─── DATA

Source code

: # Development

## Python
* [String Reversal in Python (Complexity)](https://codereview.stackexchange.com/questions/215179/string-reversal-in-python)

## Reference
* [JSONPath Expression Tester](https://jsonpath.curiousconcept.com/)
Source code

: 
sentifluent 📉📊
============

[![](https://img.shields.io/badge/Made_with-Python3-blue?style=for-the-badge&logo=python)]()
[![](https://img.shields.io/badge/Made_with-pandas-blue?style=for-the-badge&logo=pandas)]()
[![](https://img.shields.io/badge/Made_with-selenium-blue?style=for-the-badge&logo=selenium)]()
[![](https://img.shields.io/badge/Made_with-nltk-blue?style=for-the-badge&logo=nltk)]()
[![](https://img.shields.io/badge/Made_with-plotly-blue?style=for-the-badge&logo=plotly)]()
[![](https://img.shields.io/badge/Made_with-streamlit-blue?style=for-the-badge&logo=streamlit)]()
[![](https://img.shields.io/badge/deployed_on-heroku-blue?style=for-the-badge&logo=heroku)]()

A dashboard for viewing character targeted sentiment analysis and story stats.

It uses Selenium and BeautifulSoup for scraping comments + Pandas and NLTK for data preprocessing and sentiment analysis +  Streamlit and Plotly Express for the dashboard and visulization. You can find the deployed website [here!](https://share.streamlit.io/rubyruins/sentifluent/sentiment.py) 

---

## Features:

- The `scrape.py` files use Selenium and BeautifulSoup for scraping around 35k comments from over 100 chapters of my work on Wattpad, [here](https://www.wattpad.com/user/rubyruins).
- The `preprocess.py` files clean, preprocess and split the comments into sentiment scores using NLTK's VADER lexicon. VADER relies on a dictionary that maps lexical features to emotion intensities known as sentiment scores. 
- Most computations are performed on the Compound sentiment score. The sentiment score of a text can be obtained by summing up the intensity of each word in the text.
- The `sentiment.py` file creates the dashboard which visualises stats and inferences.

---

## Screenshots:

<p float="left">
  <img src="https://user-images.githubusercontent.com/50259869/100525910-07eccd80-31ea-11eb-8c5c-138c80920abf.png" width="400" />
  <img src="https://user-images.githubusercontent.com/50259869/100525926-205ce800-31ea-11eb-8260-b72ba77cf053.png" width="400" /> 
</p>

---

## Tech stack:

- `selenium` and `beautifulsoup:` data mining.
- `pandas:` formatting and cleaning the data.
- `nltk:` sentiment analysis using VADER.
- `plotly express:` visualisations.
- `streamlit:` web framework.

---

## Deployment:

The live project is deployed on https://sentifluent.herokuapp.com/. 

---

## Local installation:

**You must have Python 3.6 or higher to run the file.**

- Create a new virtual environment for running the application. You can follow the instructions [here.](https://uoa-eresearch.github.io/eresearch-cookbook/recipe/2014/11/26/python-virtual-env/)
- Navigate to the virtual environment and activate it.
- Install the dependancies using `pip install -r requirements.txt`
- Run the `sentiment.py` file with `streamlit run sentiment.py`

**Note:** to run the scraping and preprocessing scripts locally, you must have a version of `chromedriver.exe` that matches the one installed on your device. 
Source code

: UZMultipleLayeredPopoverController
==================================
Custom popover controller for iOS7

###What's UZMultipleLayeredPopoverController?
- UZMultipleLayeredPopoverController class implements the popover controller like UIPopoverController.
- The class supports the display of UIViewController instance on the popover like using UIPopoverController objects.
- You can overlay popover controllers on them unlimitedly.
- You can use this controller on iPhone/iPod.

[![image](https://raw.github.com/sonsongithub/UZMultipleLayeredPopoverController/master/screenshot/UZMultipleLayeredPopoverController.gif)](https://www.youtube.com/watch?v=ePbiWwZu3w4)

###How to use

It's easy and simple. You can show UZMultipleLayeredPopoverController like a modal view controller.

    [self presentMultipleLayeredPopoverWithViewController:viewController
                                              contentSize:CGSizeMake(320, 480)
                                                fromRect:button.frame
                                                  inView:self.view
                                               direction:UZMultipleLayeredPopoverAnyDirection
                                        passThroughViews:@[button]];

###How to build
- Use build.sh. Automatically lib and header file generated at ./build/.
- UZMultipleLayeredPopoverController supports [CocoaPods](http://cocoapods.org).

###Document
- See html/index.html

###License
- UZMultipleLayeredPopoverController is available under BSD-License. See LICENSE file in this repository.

──────

For this exercise, please output exactly the lines above starting at the line with "cleaning the data." and ending at the line with "run the file.**", ends included.

- `pandas:` formatting and cleaning the data.
- `nltk:` sentiment analysis using VADER.
- `plotly express:` visualisations.
- `streamlit:` web framework.

---

## Deployment:

The live project is deployed on https://sentifluent.herokuapp.com/. 

---

## Local installation:

**You must have Python 3.6 or higher to run the file.**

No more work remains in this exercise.